Hydrogen fuel trials are emerging across Australia, but a project in Tasmania is seeking to create an entirely renewable energy-generated supply chain — from green hydrogen production through to distribution.

The state will soon have hydrogen fuel pumps at several service stations as governments and the private sector combine to try fast-track the uptake of zero-emissions vehicles in the heavy transport sector.

The commonwealth will provide $5 million to LINE Hydrogen, which plans to have its solar-powered hydrogen production facility in Tasmania’s north ready early next year.

The company has entered into an agreement with fuel retailer Bonney Energy to establish hydrogen fuel pumps at some of its outlets, and directly at freight company sites.

The pumps will be on major Tasmanian freight routes, including the Midland Highway.

The trial includes the rollout of hydrogen-converted trucks — up to B-double in size — which will be run by freight companies in Tasmania under lease agreements, or via subcontract.

LINE Hydrogen executive chair Brendan James said “This is new tech” and companies needed to be “comfortable”.

“The truck that we’re rolling out to start with, they’re manufactured here in Australia. They’re Australian chassis, ADR-compliant, that are being converted across to run on hydrogen.

“By far the fastest way for us to really start to make an impact, to really start reducing our CO2 emissions, is to start converting the trucks that are already on the road.”

Tasmania considered ideal starting point

The trial will be small at first, but the rollout of hydrogen vehicles, which emit water vapour and heat, could accelerate quickly over the coming decade to match Australia’s net-zero targets.

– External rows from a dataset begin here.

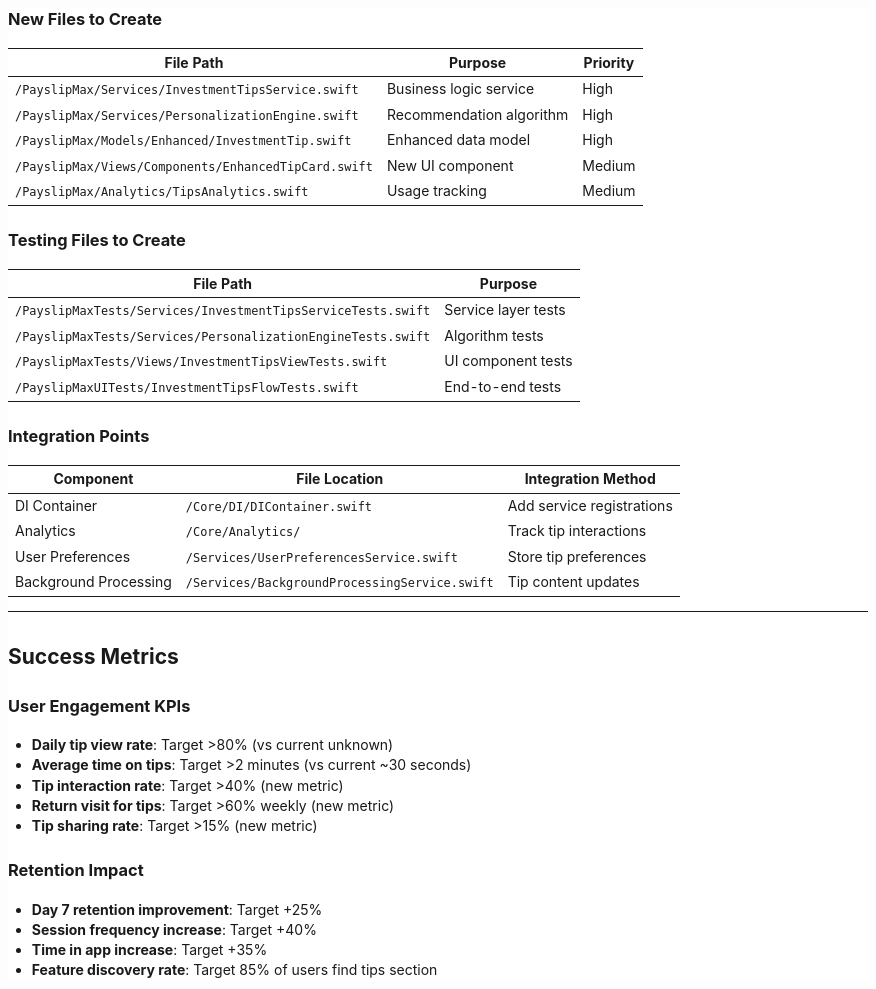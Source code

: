 ### New Files to Create
| File Path | Purpose | Priority |
|-----------|---------|----------|
| `/PayslipMax/Services/InvestmentTipsService.swift` | Business logic service | High |
| `/PayslipMax/Services/PersonalizationEngine.swift` | Recommendation algorithm | High |
| `/PayslipMax/Models/Enhanced/InvestmentTip.swift` | Enhanced data model | High |
| `/PayslipMax/Views/Components/EnhancedTipCard.swift` | New UI component | Medium |
| `/PayslipMax/Analytics/TipsAnalytics.swift` | Usage tracking | Medium |

### Testing Files to Create
| File Path | Purpose |
|-----------|---------|
| `/PayslipMaxTests/Services/InvestmentTipsServiceTests.swift` | Service layer tests |
| `/PayslipMaxTests/Services/PersonalizationEngineTests.swift` | Algorithm tests |
| `/PayslipMaxTests/Views/InvestmentTipsViewTests.swift` | UI component tests |
| `/PayslipMaxUITests/InvestmentTipsFlowTests.swift` | End-to-end tests |

### Integration Points
| Component | File Location | Integration Method |
|-----------|---------------|-------------------|
| DI Container | `/Core/DI/DIContainer.swift` | Add service registrations |
| Analytics | `/Core/Analytics/` | Track tip interactions |
| User Preferences | `/Services/UserPreferencesService.swift` | Store tip preferences |
| Background Processing | `/Services/BackgroundProcessingService.swift` | Tip content updates |

---

## Success Metrics

### User Engagement KPIs
- **Daily tip view rate**: Target >80% (vs current unknown)
- **Average time on tips**: Target >2 minutes (vs current ~30 seconds)
- **Tip interaction rate**: Target >40% (new metric)
- **Return visit for tips**: Target >60% weekly (new metric)
- **Tip sharing rate**: Target >15% (new metric)

### Retention Impact
- **Day 7 retention improvement**: Target +25%
- **Session frequency increase**: Target +40%
- **Time in app increase**: Target +35%
- **Feature discovery rate**: Target 85% of users find tips section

Bonney Energy chief executive officer David Miller said the introduction of a hydrogen supply chain model had occurred sooner than anticipated.

He said the broader uptake could take several years, but the trial would demonstrate to freight companies — as well as commuter bus transport and consumers — how hydrogen refuelling could look in the future.

“You can’t just build these things and expect customers to show up. You need to actually work with the end customers, you need to work with distribution companies to make sure that when they do build and implement, there’s actually somewhere to send the product they’re making,” Mr Miller said.

“What we’re expecting to see is initially there’ll be a fairly small targeted group of users, in the next 12 to 18 months, where hydrogen becomes part of their fuel source as they change their engines out or purchase vehicles with that capability already installed.

“Over the next two to five years period, there’ll be a growing take up across heavy vehicle users as part of the commitment to decarbonise their fleets.”

The trial could ultimately be expanded to the company’s mainland distribution networks, but Tasmania was considered an ideal starting point due to its abundant renewable energy.

The hydrogen fuel pumps will look similar to a diesel refueller, with a bullet tank at the service station.

Trials to help identify issues

Hydrogen production has long been touted as a major growth industry for Australian exports, with some regional projects reliant on gas, and others on renewables — but domestic vehicle uptake has not yet emerged.

The United States – particularly California — and China are among the further advanced in hydrogen uptake for heavy transport.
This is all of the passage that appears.